Von Jens Wenzel
Zuerst das Chaos, als der Schnee zu Weihnachten den Nahverkehr über Tage komplett lahmlegte, dann die Ampeln, die den Jahreswechsel auf 2011 nicht verkrafteten - und nun wird Erfurt mit einem Kreisverkehr zum weltweiten Gespött.
Erfurt - Der Herrenberg ist eigentlich ein ganz normales Wohngebiet: Einige Plattenbauten, ein Einkaufsmarkt, Ärztehaus, eine Kinderkrippe, am Rande des Gebietes sogar ganz normale Einfamilienhäuser und vorn und hinten eine Ausfallstraße, die Außenbezirke und Autobahn-Anschlussstelle mit dem Zentrum der Thüringer Landeshauptstadt verbinden. Und die Zufahrtsstraße zum Wohngebiet, die beide Magistralen verbindet. Eigentlich nichts, was jemanden woanders hinter dem Ofen hervor locken könnte.
Und doch sind genau das die Zutaten zu einem weltweiten Star im Internet-Portal Youtube: Erfurts Stadtväter waren nämlich auf die Idee gekommen, im Herzen des Herrenbergs einen Kreisverkehr auf die Straße malen zu lassen - ein Umstand, mit dem die Autofahrer ganz offenkundig nicht klarkommen. Ein Anwohner hat es gefilmt und die erschreckendsten Aufnahmen ignoranter, überforderter oder vielleicht auch nur ahnungsloser Autofahrer ins Internet gestellt. Und die Welt amüsiert sich: Fast eine Viertelmillion Mal wurde das Video inzwischen schon angeklickt. Ob Spiegel, Auto-Bild oder Berliner Zeitung: Die Erfurter Kreisel-Sorgen haben längst die Runde gemacht.
Das Problem ist - wie das Video zeigt - dass der Kreisverkehr schlichtweg nicht für voll genommen wird. Einfach ein paar Kreise auf eine Kreuzung gemalt, die zuvor bestimmt 40 Jahre lang mit zwei sich rechtwinklig kreuzenden Straßen ausgekommen war, ist ganz offenkundig zu wenig. Zumal im Gegensatz zu benachbarten Landkreisen die Erfahrungen der Erfurter Autofahrer mit Kreisverkehren im eigenen Ort wirklich nahezu null sind. Aber anderswo sind solche Kreisel auch in der Mitte schön grün bepflanzt oder mit Holpersteinen aufgepflastert, so dass niemand freiwillig darüberbrettert.
Also hatte man in Erfurt noch eine Idee. Passend zu den Thüringer Landesfarben Rot und Weiß (bekannt durch den gleichnamigen Erfurter Fußballclub) sollte der weiße Kreis rot ausgemalt werden.
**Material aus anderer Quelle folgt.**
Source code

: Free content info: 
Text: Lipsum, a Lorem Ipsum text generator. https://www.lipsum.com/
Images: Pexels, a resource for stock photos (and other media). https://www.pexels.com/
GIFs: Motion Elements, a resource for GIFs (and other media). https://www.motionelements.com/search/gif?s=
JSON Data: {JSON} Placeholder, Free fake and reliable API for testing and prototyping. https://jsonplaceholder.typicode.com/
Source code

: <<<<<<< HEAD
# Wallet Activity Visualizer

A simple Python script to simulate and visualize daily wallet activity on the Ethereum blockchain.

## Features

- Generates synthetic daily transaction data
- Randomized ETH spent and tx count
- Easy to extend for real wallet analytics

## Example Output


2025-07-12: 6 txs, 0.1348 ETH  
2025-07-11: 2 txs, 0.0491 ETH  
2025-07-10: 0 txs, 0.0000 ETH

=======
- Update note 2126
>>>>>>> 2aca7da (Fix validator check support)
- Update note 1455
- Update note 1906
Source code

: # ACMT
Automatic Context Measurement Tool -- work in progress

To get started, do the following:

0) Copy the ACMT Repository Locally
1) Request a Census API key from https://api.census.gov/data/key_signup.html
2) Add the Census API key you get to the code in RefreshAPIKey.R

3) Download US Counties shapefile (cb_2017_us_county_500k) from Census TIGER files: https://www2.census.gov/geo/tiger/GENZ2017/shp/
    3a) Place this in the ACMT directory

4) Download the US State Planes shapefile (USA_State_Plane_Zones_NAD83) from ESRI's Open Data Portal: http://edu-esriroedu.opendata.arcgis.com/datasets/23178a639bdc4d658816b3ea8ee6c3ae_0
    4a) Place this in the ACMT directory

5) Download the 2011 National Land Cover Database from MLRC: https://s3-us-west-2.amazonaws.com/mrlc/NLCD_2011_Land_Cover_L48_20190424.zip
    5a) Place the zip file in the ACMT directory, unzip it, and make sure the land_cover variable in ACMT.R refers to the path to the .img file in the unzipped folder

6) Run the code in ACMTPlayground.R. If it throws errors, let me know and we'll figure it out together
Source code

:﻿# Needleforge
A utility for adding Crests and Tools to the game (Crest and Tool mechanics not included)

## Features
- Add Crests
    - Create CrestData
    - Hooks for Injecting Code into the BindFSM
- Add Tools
Eine Idee, die aber wohl doch wieder verworfen wurde, als der FDP-Stadtrat und Landtagsabgeordnete Thomas Kemmerich das Ganze einen "Treppenwitz" schalt und eine winterfeste Lösung verlangte. Schließlich hatte die Stadt Erfurt erst zum Jahresende vor rund 35 Zentimetern Schnee kapituliert und zwischen Heiligabend und der ersten Januarwoche auf weite Teile ihrer Straßenbahn- und auch einiger Buslinien verzichtet. Logisch: Unter so viel Schnee sieht man auch den rot gemalten Kreisel nicht. Auf die Idee, den Schnee verkehrsregelnd in der Mitte des Kreisels abzulagern, ist zwischenzeitlich offenbar niemand gekommen. Jetzt bringt es auch nichts mehr, da der Schnee in der Thüringer Landeshauptstadt komplett weggeschmolzen ist.
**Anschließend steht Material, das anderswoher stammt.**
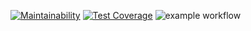 [![Maintainability](https://api.codeclimate.com/v1/badges/50e4c75742c61fa77c45/maintainability)](https://codeclimate.com/github/MarkinIA/java-project-71/maintainability)
[![Test Coverage](https://api.codeclimate.com/v1/badges/50e4c75742c61fa77c45/test_coverage)](https://codeclimate.com/github/MarkinIA/java-project-71/test_coverage)
![example workflow](https://github.com/MarkinIA/java-project-71/actions/workflows/main.yml/badge.svg)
Stattdessen soll es bereits Angebote aus anderen Kommunen geben, den Erfurtern ein paar Blumenkübel zu sponsern, damit aus dem Kreisel wirklich eine runde Sache wird. Immerhin hatte die Kreisverkehrs-Idee dafür gesorgt, dass am Herrenberg keine Ampel aufgestellt werden musste. Schließlich waren einige wichtige Erfurter Lichtzeichen mit Software-Problemen in das neue Jahr gestartet: Chaotische Zustände waren die Folge.
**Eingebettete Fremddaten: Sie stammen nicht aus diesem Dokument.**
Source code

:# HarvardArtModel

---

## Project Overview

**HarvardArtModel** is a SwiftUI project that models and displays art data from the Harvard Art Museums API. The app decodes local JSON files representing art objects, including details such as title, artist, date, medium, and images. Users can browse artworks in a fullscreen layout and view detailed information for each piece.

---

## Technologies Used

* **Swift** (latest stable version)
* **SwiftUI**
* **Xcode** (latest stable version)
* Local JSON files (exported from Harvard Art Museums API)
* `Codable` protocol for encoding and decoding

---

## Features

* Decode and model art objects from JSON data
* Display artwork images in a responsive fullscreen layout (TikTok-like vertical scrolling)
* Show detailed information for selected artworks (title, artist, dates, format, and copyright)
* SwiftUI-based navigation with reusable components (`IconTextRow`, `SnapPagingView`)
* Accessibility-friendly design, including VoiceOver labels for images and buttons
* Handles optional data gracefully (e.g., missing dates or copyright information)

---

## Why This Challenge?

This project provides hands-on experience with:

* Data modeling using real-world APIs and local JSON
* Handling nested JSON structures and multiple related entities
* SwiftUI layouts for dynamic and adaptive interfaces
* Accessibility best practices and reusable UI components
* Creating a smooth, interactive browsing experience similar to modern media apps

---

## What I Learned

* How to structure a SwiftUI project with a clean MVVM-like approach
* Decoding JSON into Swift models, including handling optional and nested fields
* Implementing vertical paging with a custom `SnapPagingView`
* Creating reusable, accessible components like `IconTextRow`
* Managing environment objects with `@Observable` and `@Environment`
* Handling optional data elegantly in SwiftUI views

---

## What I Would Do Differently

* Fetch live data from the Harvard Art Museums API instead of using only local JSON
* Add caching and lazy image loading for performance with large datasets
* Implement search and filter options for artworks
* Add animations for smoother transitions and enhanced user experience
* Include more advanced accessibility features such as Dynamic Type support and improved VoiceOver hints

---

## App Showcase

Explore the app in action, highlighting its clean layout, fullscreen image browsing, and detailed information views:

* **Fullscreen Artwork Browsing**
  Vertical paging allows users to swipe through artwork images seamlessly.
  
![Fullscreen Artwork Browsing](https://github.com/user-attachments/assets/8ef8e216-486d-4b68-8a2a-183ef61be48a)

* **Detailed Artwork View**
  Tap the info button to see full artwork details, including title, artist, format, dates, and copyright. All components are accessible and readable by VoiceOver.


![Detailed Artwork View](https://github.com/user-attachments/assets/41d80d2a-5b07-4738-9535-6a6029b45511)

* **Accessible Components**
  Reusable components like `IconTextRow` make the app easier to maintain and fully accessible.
Böse Zungen lästern schon: Die anerkannte Karnevalshochburg Erfurt will sich ja nur genug Themen für die anstehende sichern. Möglicherweise ja auch als Entschädigung dafür, dass wegen ähnlicher Pannen des kommunalen Winterdienstes der Karnevalsumzug 2010 abgesagt werden musste.